SWO/SWV
The Arm Cortex-M and CoreSight architectures support a single-wire trace output called Serial Wire Output (SWO). This SWO trace feature can be used for everything from printf debugging to PC-sampling based profiling and various performance measurements.
SWO supports two wire protocols, asynchronous UART and Manchester encoding, although in practise UART is used almost exclusively. (SWO is also available as a standalone CoreSight component, but this is relatively rare.)
The Arm Cortex-M DWT and ITM core peripherals generate packets that can be output over SWO when a configurable set of events occur. The combination of DWT/ITM packets transmitted via SWO is called the Serial Wire Viewer (SWV). A common use case for SWV is printf-style log output, so much so that “SWV” has more or less come to mean exactly that.
The major features are:
- The gdbserver supports SWV printf-style log output to console or telnet, muxed with semihosting stdout.
- Raw SWO data can be served through a TCP port while the gdbserver is running, allowing other tools such as Orbuculum to process it.
- The Python API has a set of classes for building a trace event data flow graph.
SWO support
PyOCD supports SWO and SWV for those debug probes that support it. This includes CMSIS-DAP, J-Link, and STLink.
Be aware that even if a probe type supports SWO, the MCU (and its CPU) must also support SWO, and the board must route the SWO signal from the MCU to the debug header. In a surprising number of cases, even for silicon vendor evaluation kits, the probe and MCU support it but the signal simply wasn’t routed.
Not all versions of the Arm M-profile architecture support SWO. The Arm v7-M and Arm v8-M Mainline architectures do support SWO, while the Arm v6-M and Arm v8-M Baseline, architectures do not.
Core | Architecture | Supports SWO |
---|---|---|
Cortex-M0 | v6-M | - |
Cortex-M0+ | v6-M | - |
Cortex-M1 | v6-M | - |
Cortex-M3 | v7-M | ✓ |
Cortex-M4 | v7-M | ✓ |
Cortex-M7 | v7-M | ✓ |
Cortex-M23 | v8.0-M Baseline | - |
Cortex-M33 | v8.0-M Mainline | ✓ |
Cortex-M55 | v8.1-M Mainline | ✓ |
Cortex-M85 | v8.1-M Mainline | ✓ |
Configuration
If enable_swv
is true, pyOCD will set up ITM and TPIU to output ITM stimulus ports over SWO at the specified baud
rate. Currently, semihosting must also be enabled for SWV to work, so the
enable_semihosting
option must be on. A thread reads the data from the probe in the background and parses it.
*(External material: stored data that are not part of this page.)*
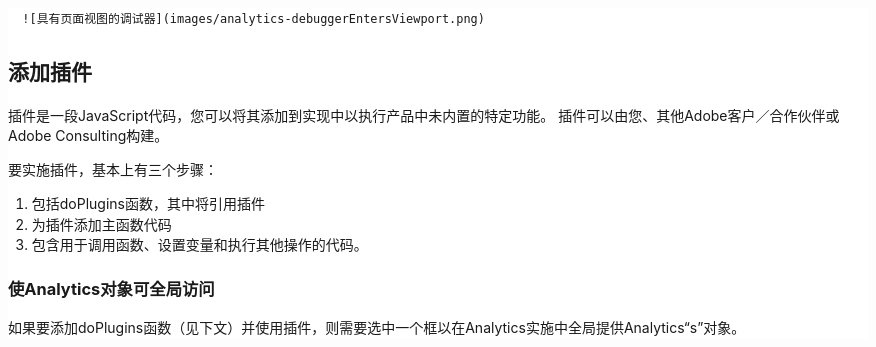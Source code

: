       ![具有页面视图的调试器](images/analytics-debuggerEntersViewport.png)

## 添加插件

插件是一段JavaScript代码，您可以将其添加到实现中以执行产品中未内置的特定功能。 插件可以由您、其他Adobe客户／合作伙伴或Adobe Consulting构建。

要实施插件，基本上有三个步骤：

1. 包括doPlugins函数，其中将引用插件
1. 为插件添加主函数代码
1. 包含用于调用函数、设置变量和执行其他操作的代码。

### 使Analytics对象可全局访问

如果要添加doPlugins函数（见下文）并使用插件，则需要选中一个框以在Analytics实施中全局提供Analytics“s”对象。
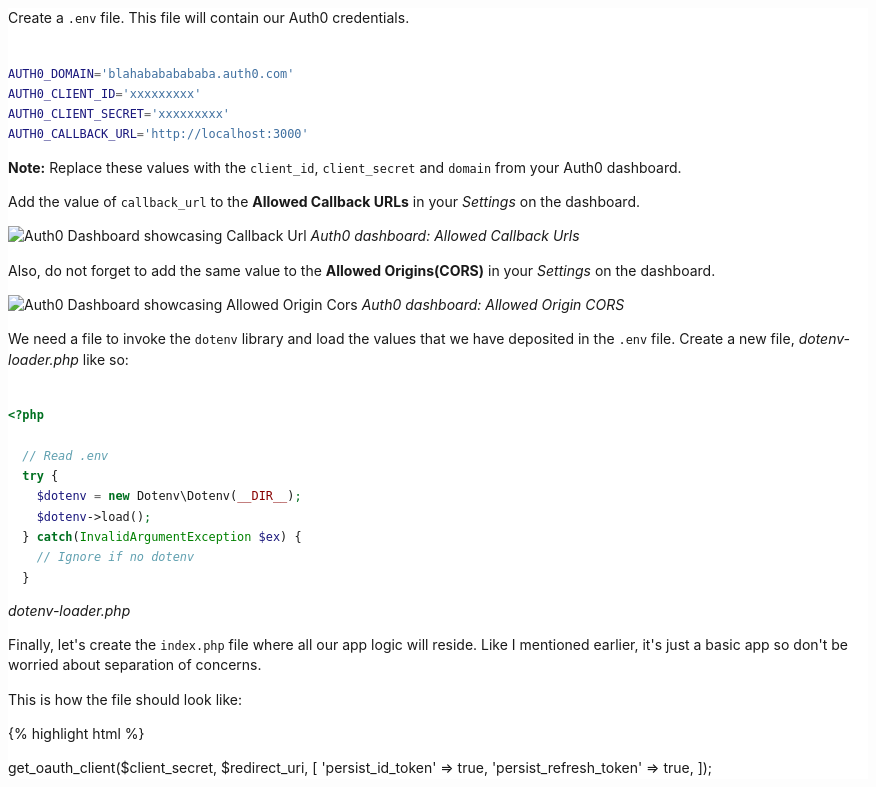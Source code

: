 Create a `.env` file. This file will contain our Auth0 credentials.

```bash

AUTH0_DOMAIN='blahabababababa.auth0.com'
AUTH0_CLIENT_ID='xxxxxxxxx'
AUTH0_CLIENT_SECRET='xxxxxxxxx'
AUTH0_CALLBACK_URL='http://localhost:3000'

```

**Note:** Replace these values with the `client_id`, `client_secret` and `domain` from your Auth0 dashboard.

Add the value of `callback_url` to the **Allowed Callback URLs** in your *Settings* on the dashboard.

![Auth0 Dashboard showcasing Callback Url](https://cdn.auth0.com/blog/app/callbackurl.png)
_Auth0 dashboard: Allowed Callback Urls_

Also, do not forget to add the same value to the **Allowed Origins(CORS)** in your *Settings* on the dashboard.

![Auth0 Dashboard showcasing Allowed Origin Cors](https://cdn.auth0.com/blog/app/cors.png)
_Auth0 dashboard: Allowed Origin CORS_


We need a file to invoke the `dotenv` library and load the values that we have deposited in the `.env` file. Create a new file, *dotenv-loader.php* like so:

```php

<?php

  // Read .env
  try {
    $dotenv = new Dotenv\Dotenv(__DIR__);
    $dotenv->load();
  } catch(InvalidArgumentException $ex) {
    // Ignore if no dotenv
  }

```
_dotenv-loader.php_

Finally, let's create the `index.php` file where all our app logic will reside. Like I mentioned earlier, it's just a basic app so don't be worried about separation of concerns.

This is how the file should look like:

{% highlight html %}
<?php

// Require composer autoloader
require __DIR__ . '/vendor/autoload.php';

require __DIR__ . '/dotenv-loader.php';

use Auth0\SDK\API\Authentication;

$domain        = getenv('AUTH0_DOMAIN');
$client_id     = getenv('AUTH0_CLIENT_ID');
$client_secret = getenv('AUTH0_CLIENT_SECRET');
$redirect_uri  = getenv('AUTH0_CALLBACK_URL');

$auth0 = new Authentication($domain, $client_id);

$auth0Oauth = $auth0->get_oauth_client($client_secret, $redirect_uri, [
  'persist_id_token' => true,
  'persist_refresh_token' => true,
]);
The SWV stream from ITM port 0 will be output to the semihosting console (see the Routing section of the semihosting documentation), which is either the telnet
server or stdout depending on the semihost_console_type
option.
An example of running the gdbserver with SWV output is:
pyocd gdb -S -Oenable_swv=1 -Oswv_system_clock=80000000 -Osemihost_console_type=console
This will turn on semihosting and SWV with the default 1 MHz baud rate, an 80 MHz system clock, and output to stdout.
Session options
Several session options are used to control and configure SWV:
enable_swv
- Flag to enable SWV output.swv_clock
- Optional baud rate for SWO, which defaults to 1 MHz if not set.swv_system_clock
- Required system clock frequency. Used to compute TPIU baud rate divider.swv_raw_enable
- Enable flag for the raw SWV stream server.swv_raw_port
- TCP port number for the raw SWV stream server. The default port is 3443, which is the default port for the Orbuculum client.